I currently own the LDX (spinning), HDX ( conventional), and have a AFAW being shipped to me as we speak. 

I love my HDX! is it build to the same level as my OM CP, Hell no! But I think for a distance (starter) surf pole you can't beat it for the price. There is no way I'm going to get the distance with me OM that I get with me HDX. For 6-8 & bait you can't beat the HDX for under $200. The OM will throw 8-12& bait well but I don't think the blank was designed for distance.

I purchased my LDX from RDT for 99.99, and at the price I'm very happy. for 4-5oz and bait it rocks.. OR a 3oz stingsliver WOW!!! but, you can't expect to spend 99-200 bucks for a rod and get the quality of a Ballistic, or custom rod. You are looking at two great mid level rods... When you're ready for the best you need to spend 400-600 bucks..

I'm not a power caster by any means.. But , if you're breaking rod after rod I would wonder if your delivery needs to be smoother.


----------



## The Crew (Jul 8, 2007)

kmw21230 said:


> When you're ready for the best you need to spend 400-600 bucks..


You must be out of your mind! lol 
This is still "recreational" fishing.
Not trying to win a mega-buck tournament nor doing this for a living. $150 regularly for a rod sure. $300 special occasions. $400-$600 only if my name was BIll Gates. 

Thanks for the advice RR, Barty. You had already convinced me of the quality of the OM for a Shark Rod.


----------



## barty b (Dec 31, 2004)

BigEdD said:


> You must be out of your mind! lol  $400-$600 only if my name was BIll Gates.


Heh...Thats what I used to say 
It's like crack...you WILL figure out a way to afford it once your a ho.


----------



## Newsjeff (Jul 22, 2004)

kmw21230 said:


> There is no way I'm going to get the distance with me OM that I get with me HDX. For 6-8 & bait you can't beat the HDX for under $200. The OM will throw 8-12& bait well but I don't think the blank was designed for distance.


I agree.
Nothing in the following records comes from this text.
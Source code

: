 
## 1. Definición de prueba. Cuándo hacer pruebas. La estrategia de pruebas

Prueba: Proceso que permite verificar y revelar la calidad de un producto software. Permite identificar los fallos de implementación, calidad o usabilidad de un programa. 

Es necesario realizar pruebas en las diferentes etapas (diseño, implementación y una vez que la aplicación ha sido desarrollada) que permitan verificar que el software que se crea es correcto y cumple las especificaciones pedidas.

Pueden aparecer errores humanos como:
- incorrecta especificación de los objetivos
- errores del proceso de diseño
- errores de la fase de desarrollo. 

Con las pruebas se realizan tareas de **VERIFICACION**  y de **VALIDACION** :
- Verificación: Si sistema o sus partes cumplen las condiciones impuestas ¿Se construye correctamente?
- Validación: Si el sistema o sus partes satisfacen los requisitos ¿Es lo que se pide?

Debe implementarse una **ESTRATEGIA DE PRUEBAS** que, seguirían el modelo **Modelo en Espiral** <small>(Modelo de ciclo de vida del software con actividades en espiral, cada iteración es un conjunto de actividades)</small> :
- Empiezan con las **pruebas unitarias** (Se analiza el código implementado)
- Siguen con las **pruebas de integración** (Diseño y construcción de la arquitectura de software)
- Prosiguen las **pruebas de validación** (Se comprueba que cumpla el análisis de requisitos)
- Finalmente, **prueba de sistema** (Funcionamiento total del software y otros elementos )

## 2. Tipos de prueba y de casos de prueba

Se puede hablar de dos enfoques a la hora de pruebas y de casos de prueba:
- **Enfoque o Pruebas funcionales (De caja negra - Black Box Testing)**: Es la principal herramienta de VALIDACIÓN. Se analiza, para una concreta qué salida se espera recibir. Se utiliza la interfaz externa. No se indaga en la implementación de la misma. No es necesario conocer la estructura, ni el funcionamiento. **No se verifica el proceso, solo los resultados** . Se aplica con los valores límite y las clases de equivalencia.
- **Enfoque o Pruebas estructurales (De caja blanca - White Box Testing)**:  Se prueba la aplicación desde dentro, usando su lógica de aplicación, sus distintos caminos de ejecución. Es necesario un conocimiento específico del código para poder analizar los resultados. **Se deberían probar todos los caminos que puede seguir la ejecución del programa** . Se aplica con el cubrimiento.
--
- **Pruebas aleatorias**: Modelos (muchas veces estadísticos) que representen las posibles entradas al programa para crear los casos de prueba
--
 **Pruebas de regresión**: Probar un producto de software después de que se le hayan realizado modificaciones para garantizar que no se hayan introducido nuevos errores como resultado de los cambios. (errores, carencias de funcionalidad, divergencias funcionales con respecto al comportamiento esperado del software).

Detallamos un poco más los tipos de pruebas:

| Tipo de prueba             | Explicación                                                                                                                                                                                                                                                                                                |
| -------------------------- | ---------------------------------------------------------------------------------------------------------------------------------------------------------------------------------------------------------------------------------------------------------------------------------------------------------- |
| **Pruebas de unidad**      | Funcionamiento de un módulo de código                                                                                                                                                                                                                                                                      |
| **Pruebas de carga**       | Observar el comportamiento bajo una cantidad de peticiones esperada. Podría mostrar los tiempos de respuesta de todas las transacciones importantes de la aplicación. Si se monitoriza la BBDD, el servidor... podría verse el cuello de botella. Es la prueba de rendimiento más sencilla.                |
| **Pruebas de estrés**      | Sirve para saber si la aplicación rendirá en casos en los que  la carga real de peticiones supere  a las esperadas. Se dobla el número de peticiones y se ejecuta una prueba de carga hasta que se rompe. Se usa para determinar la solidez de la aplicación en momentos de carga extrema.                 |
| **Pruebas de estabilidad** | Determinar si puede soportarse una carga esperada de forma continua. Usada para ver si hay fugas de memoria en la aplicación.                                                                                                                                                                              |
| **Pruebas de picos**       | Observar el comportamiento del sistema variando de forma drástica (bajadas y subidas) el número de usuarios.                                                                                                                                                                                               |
I've had the chance to throw both the OM and the HDX side-by-side on grass. I get much better distance with the HDX.

The HDX will even hang with my customs when it comes to distance.

I was supposed to buy Sand.trout's HDX this week. I know the guides and seat suck on the stock rod. 

But are people actually breakin' them?


----------



## HellRhaY (Jul 6, 2007)

Newsjeff said:


> But are people actually breakin' them?


latest report on the breakage was during Todd's (high plains drifter) trip to mexico with a bucnh of SOL guys. Eddie (Airnuts) said the LDx broke ona pendulum cast with less than 4 ounces of lure. 4 LDX's broke duing their trip.

for the price, nothing compares to the diatnace the LDX and HDx can offer.


----------



## Tommy (Jan 24, 2001)

Guys,

I owned and fished the HDX and LDX before I ever sold a fishing rod on the retail market. Speaking from my _personal_ experience I stand behind my first post. I'm sure there are broken rods out there but I haven't personally seen one, and I've sold quite a few.

The HDX/LDX DO NOT have fuji components. Never have. I hope no one is selling them as advertised as such.

The AFAW lineup of rods are top quality throughout the range. In my opinion they offer zziplex and century type performance at 2/3 the cost.

There will soon be a new addition to the stable. I just received a demo shipment of the new "6nbait" AFAW rods. Mid price point (140.00 - 200.00) aimed at the 4-8 oz market with rods at 9, 10, 11, 12 and 13 feet. Non fuji hardware but are supposed to offer top notch performance at a great price.

I'm testing this week... 

Tommy


----------



## chinookhead (Dec 13, 2004)

that's great news about the 6'n bait rods....can't wait...b/c currently non of their rods are really ideal for that except for the match rod which is too long for my taste and also too expensive for me.


----------



## Sea2aeS (Jan 7, 2005)

I like how the AFAW has that reverse ferrule design.... Seems like a well thought out blank designwise... 

afaw appears to be a better built blank from reinforced ferrule, to reverse ferrule design for integrity, to finish.... 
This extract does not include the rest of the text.